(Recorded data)
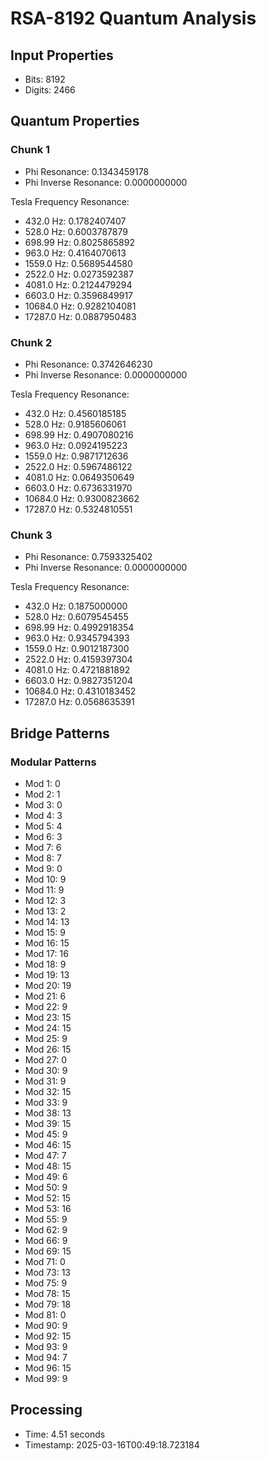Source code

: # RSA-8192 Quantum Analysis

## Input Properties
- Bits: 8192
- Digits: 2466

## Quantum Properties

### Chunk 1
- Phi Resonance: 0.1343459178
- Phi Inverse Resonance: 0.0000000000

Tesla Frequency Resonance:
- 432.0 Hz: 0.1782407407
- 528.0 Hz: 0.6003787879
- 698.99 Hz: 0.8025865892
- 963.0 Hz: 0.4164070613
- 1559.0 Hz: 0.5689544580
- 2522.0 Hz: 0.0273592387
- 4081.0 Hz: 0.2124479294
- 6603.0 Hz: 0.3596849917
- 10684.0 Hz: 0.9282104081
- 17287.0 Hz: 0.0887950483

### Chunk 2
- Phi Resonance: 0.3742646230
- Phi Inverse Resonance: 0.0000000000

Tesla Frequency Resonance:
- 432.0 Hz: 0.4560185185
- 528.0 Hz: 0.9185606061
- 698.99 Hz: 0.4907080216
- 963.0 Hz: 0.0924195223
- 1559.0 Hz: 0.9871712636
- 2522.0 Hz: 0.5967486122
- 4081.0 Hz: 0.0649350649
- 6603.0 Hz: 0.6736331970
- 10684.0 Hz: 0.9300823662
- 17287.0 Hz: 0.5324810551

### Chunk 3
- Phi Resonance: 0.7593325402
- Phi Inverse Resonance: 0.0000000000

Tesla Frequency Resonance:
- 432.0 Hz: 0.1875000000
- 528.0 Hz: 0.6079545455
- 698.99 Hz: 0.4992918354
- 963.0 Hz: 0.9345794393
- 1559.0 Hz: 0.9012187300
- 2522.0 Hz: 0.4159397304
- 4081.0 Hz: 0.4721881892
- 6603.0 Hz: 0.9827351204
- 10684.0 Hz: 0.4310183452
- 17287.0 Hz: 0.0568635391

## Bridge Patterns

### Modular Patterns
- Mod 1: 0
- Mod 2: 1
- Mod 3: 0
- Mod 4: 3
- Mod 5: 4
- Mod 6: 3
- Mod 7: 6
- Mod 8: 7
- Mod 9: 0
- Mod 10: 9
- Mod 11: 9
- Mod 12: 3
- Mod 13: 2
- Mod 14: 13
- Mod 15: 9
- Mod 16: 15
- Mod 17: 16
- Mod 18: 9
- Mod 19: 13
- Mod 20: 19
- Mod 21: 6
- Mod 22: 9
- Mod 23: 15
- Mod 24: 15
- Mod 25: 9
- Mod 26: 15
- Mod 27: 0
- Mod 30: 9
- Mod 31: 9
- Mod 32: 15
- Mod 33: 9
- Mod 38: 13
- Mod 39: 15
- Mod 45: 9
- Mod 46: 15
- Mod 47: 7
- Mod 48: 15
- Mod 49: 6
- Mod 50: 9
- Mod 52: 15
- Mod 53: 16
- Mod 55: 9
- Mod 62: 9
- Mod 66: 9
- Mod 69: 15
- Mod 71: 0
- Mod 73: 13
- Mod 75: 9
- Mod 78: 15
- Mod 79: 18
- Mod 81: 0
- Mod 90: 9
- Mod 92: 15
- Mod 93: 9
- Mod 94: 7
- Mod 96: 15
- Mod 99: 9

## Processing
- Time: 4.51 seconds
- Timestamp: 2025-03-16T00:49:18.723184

Aim of the exercise: Every line from the one containing "- Mod 22: 9" through the end of the data must be repeated exactly, and no other line.

Result of this task:
- Mod 22: 9
- Mod 23: 15
- Mod 24: 15
- Mod 25: 9
- Mod 26: 15
- Mod 27: 0
- Mod 30: 9
- Mod 31: 9
- Mod 32: 15
- Mod 33: 9
- Mod 38: 13
- Mod 39: 15
- Mod 45: 9
- Mod 46: 15
- Mod 47: 7
- Mod 48: 15
- Mod 49: 6
- Mod 50: 9
- Mod 52: 15
- Mod 53: 16
- Mod 55: 9
- Mod 62: 9
- Mod 66: 9
- Mod 69: 15
- Mod 71: 0
- Mod 73: 13
- Mod 75: 9
- Mod 78: 15
- Mod 79: 18
- Mod 81: 0
- Mod 90: 9
- Mod 92: 15
- Mod 93: 9
- Mod 94: 7
- Mod 96: 15
- Mod 99: 9

## Processing
- Time: 4.51 seconds
- Timestamp: 2025-03-16T00:49:18.723184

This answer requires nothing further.